Yoakum smiled, his teeth so smooth and white they looked painted. “Are you ready for the big news?”
“What?”
“He’s done time, right. In and out. Well, get this. He was released from another stint just three days before Alyssa Merrimon was abducted.”
Hunt felt a nail of excitement. “Do not kid me, Yoakum.”
“We have an address. It’s local.”
“What about a warrant?”
“I sent Cross to get the judge out of bed.”
“Has the judge signed off on this yet?”
“He will.”
“You sure about that?”
“She’s white. Her parents are rich.” Yoakum shrugged. “Just a matter of time.”

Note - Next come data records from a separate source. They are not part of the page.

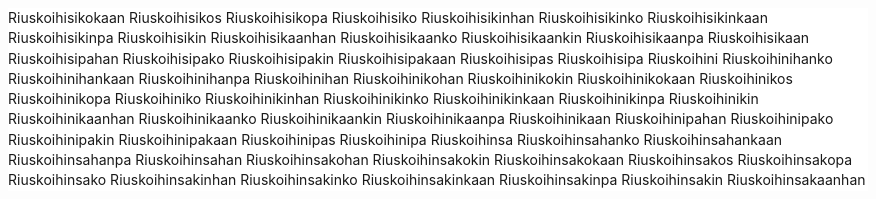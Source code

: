 Riuskoihisikokaan
Riuskoihisikos
Riuskoihisikopa
Riuskoihisiko
Riuskoihisikinhan
Riuskoihisikinko
Riuskoihisikinkaan
Riuskoihisikinpa
Riuskoihisikin
Riuskoihisikaanhan
Riuskoihisikaanko
Riuskoihisikaankin
Riuskoihisikaanpa
Riuskoihisikaan
Riuskoihisipahan
Riuskoihisipako
Riuskoihisipakin
Riuskoihisipakaan
Riuskoihisipas
Riuskoihisipa
Riuskoihini
Riuskoihinihanko
Riuskoihinihankaan
Riuskoihinihanpa
Riuskoihinihan
Riuskoihinikohan
Riuskoihinikokin
Riuskoihinikokaan
Riuskoihinikos
Riuskoihinikopa
Riuskoihiniko
Riuskoihinikinhan
Riuskoihinikinko
Riuskoihinikinkaan
Riuskoihinikinpa
Riuskoihinikin
Riuskoihinikaanhan
Riuskoihinikaanko
Riuskoihinikaankin
Riuskoihinikaanpa
Riuskoihinikaan
Riuskoihinipahan
Riuskoihinipako
Riuskoihinipakin
Riuskoihinipakaan
Riuskoihinipas
Riuskoihinipa
Riuskoihinsa
Riuskoihinsahanko
Riuskoihinsahankaan
Riuskoihinsahanpa
Riuskoihinsahan
Riuskoihinsakohan
Riuskoihinsakokin
Riuskoihinsakokaan
Riuskoihinsakos
Riuskoihinsakopa
Riuskoihinsako
Riuskoihinsakinhan
Riuskoihinsakinko
Riuskoihinsakinkaan
Riuskoihinsakinpa
Riuskoihinsakin
Riuskoihinsakaanhan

Hunt looked around the room, cataloging faces. “Come on, Yoakum. You can’t say things like that. We’ve talked about this.”
Yoakum rolled his shoulders, and his voice came surprisingly hard. “The world is what it is, unjust and tragic and full of crying shames. Don’t hate me for it.”
“One of these days your mouth is going to get you in trouble. So keep that shit zipped.”
Yoakum popped gum and looked away. Hunt started reviewing what information they had. Levi Freemantle lived on Huron Street with Ronda Jeffries, a white female, age thirty-two. Hunt entered her name into the computer. Arrested twice for solicitation. No convictions. One bust for possession of a Class A narcotic. Convicted. Served seven months of an eighteen-month sentence. Good behavior. One conviction for public indecency. Simple assault. “Ronda Jeffries,” Hunt said, “what’s her relationship with Freemantle?”
“Shared address is all we know. Could be housemates. Could be more.”
Hunt studied the arrest sheet for Levi Freemantle. It seemed incomplete. “These are bullshit arrests. Trespass. Loitering. Shoplifting, for God’s sake. Nothing violent. No sex.”
“It is what it is.”
The sheet looked like a hundred others, so nondescript that Hunt felt like he knew the guy, like he knew a thousand of them; but six five and three hundred pounds was not something to forget. He double-checked the dates and confirmed that Levi Freemantle had been released from jail three days before Alyssa Merrimon was abducted. He’d walked off an inmate road crew one week before Tiffany Shore’s disappearance. If it was a coincidence, it was a big one. Then there was David Wilson, murdered, who claimed to have found the missing girl. Freemantle’s print was on the body. Johnny’s description matched. The timing. The bend in the river.